Este joven había vivido en un orfanato en
otro país, y contó que recordaba que la gente iba a visitarlo a él y a sus
amigos (tal como estos jóvenes lo hacían), y que después, se iban.
Ocasionalmente, alguien volvía y adoptaba un niño. Pero cada vez que no lo
llevaban a él, se preguntaba: ¿Qué tengo de malo?
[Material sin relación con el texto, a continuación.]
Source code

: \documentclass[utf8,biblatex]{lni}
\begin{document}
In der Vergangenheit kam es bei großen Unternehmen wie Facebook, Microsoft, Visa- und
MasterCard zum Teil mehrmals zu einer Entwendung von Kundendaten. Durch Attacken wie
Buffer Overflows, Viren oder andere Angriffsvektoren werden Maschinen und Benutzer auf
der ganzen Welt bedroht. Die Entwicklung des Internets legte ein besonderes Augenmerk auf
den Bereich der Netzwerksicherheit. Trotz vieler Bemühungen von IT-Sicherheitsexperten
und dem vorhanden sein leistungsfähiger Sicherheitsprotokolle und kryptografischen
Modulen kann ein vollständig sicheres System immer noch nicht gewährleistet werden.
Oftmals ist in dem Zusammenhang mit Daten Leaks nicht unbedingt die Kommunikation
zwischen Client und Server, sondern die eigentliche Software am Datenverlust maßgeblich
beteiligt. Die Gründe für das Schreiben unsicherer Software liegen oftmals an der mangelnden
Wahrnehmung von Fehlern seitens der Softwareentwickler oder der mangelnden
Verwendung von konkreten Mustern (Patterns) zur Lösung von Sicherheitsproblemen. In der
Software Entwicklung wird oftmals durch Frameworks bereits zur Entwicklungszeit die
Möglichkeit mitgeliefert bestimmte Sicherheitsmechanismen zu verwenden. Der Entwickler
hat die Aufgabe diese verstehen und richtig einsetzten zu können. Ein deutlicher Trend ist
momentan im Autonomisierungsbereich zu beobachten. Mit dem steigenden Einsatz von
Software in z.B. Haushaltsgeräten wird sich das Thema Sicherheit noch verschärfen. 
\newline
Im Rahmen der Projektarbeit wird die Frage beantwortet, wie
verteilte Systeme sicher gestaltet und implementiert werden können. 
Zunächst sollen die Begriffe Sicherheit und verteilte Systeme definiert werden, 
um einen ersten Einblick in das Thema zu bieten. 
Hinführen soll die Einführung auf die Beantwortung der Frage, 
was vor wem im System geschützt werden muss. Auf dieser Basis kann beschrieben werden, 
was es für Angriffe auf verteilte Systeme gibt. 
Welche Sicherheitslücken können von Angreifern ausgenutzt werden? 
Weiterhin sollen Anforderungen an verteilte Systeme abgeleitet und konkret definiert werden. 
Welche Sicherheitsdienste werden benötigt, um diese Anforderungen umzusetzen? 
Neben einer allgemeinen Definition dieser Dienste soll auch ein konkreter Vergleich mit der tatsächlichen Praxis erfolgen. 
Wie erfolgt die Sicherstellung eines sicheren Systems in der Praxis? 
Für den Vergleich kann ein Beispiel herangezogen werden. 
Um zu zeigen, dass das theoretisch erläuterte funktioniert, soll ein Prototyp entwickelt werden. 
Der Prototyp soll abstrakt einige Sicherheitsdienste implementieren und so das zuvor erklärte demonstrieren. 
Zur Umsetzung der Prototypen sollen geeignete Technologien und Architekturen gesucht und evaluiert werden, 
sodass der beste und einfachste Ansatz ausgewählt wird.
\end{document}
Tras la visita de aquellos jóvenes al
orfanato, y su posterior partida, sus viejos sentimientos regresaron a su
mente. Entonces, sus compañeros oraron por él y agradecieron a Dios que, un
día, una mujer (su nueva madre) apareció y lo escogió como hijo suyo. Fue la
celebración de un acto de amor que le brindó esperanza a un muchachito.
En todo el mundo, hay niños que necesitan
saber que Dios los ama (Mateo 18:4-5; Marcos 10:13-16; Santiago 1:27). Sin
duda, no todos podemos adoptar o visitar a estos niños, y está claro que no se
espera que lo hagamos. Pero sí hay algo que todos podemos hacer: sostener,
animar, enseñar, orar. Cuando amamos a los niños del mundo, honramos a nuestro
Padre que nos adoptó en su familia (Gálatas 4:4-7).